• Records to use:

▬▬▬▬▬▬▬▬▬▬

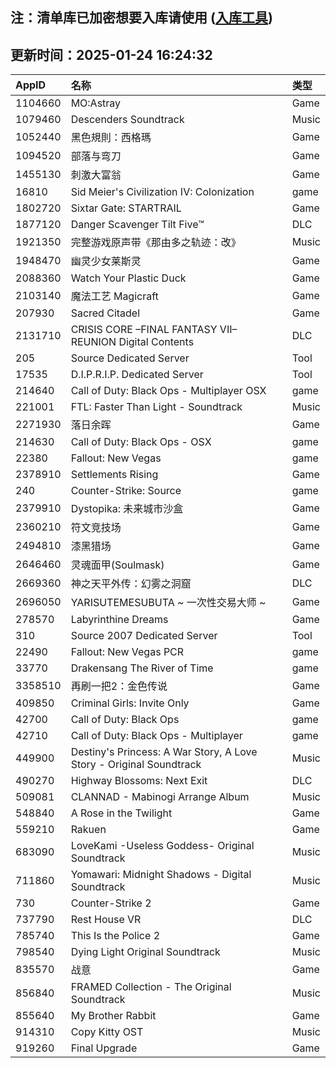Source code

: ## 注：清单库已加密想要入库请使用 ([入库工具](https://github.com/BlankTMing/ManifestAutoUpdate/releases))

## 更新时间：2025-01-24 16:24:32
| AppID | 名称 | 类型  |
| :-------------------- | :----------------------------- | :----------- |
| 1104660 | MO:Astray| Game |
| 1079460 | Descenders Soundtrack| Music |
| 1052440 | 黑色規則：西格瑪| Game |
| 1094520 | 部落与弯刀| Game |
| 1455130 | 刺激大富翁| Game |
| 16810 | Sid Meier's Civilization IV: Colonization| game |
| 1802720 | Sixtar Gate: STARTRAIL| Game |
| 1877120 | Danger Scavenger Tilt Five™| DLC |
| 1921350 | 完整游戏原声带《那由多之轨迹：改》| Music |
| 1948470 | 幽灵少女莱斯灵| Game |
| 2088360 | Watch Your Plastic Duck| Game |
| 2103140 | 魔法工艺 Magicraft| Game |
| 207930 | Sacred Citadel| Game |
| 2131710 | CRISIS CORE –FINAL FANTASY VII– REUNION Digital Contents| DLC |
| 205 | Source Dedicated Server| Tool |
| 17535 | D.I.P.R.I.P. Dedicated Server| Tool |
| 214640 | Call of Duty: Black Ops - Multiplayer OSX| game |
| 221001 | FTL: Faster Than Light - Soundtrack| Music |
| 2271930 | 落日余晖| Game |
| 214630 | Call of Duty: Black Ops - OSX| game |
| 22380 | Fallout: New Vegas| game |
| 2378910 | Settlements Rising| Game |
| 240 | Counter-Strike: Source| game |
| 2379910 | Dystopika: 未来城市沙盒| Game |
| 2360210 | 符文竞技场| Game |
| 2494810 | 漆黑猎场| Game |
| 2646460 | 灵魂面甲(Soulmask)| Game |
| 2669360 | 神之天平外传：幻雾之洞窟| DLC |
| 2696050 | YARISUTEMESUBUTA ~ 一次性交易大师 ~| Game |
| 278570 | Labyrinthine Dreams| Game |
| 310 | Source 2007 Dedicated Server| Tool |
| 22490 | Fallout: New Vegas PCR| game |
| 33770 | Drakensang The River of Time| game |
| 3358510 | 再刷一把2：金色传说| Game |
| 409850 | Criminal Girls: Invite Only| Game |
| 42700 | Call of Duty: Black Ops| game |
| 42710 | Call of Duty: Black Ops - Multiplayer| game |
| 449900 | Destiny's Princess: A War Story, A Love Story - Original Soundtrack| Music |
| 490270 | Highway Blossoms: Next Exit| DLC |
| 509081 | CLANNAD - Mabinogi Arrange Album| Music |
| 548840 | A Rose in the Twilight| Game |
| 559210 | Rakuen| Game |
| 683090 | LoveKami -Useless Goddess- Original Soundtrack| Music |
| 711860 | Yomawari: Midnight Shadows - Digital Soundtrack| Music |
| 730 | Counter-Strike 2| Game |
| 737790 | Rest House VR| DLC |
| 785740 | This Is the Police 2| Game |
| 798540 | Dying Light Original Soundtrack| Music |
| 835570 | 战意| Game |
| 856840 | FRAMED Collection - The Original Soundtrack| Music |
| 855640 | My Brother Rabbit| Game |
| 914310 | Copy Kitty OST| Music |
| 919260 | Final Upgrade| Game |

▬▬▬▬▬▬▬▬▬▬

• Task:
Go through the entries above and report how many lines hold the word "Digital". Nothing but the number is needed.

• Exercise output:
2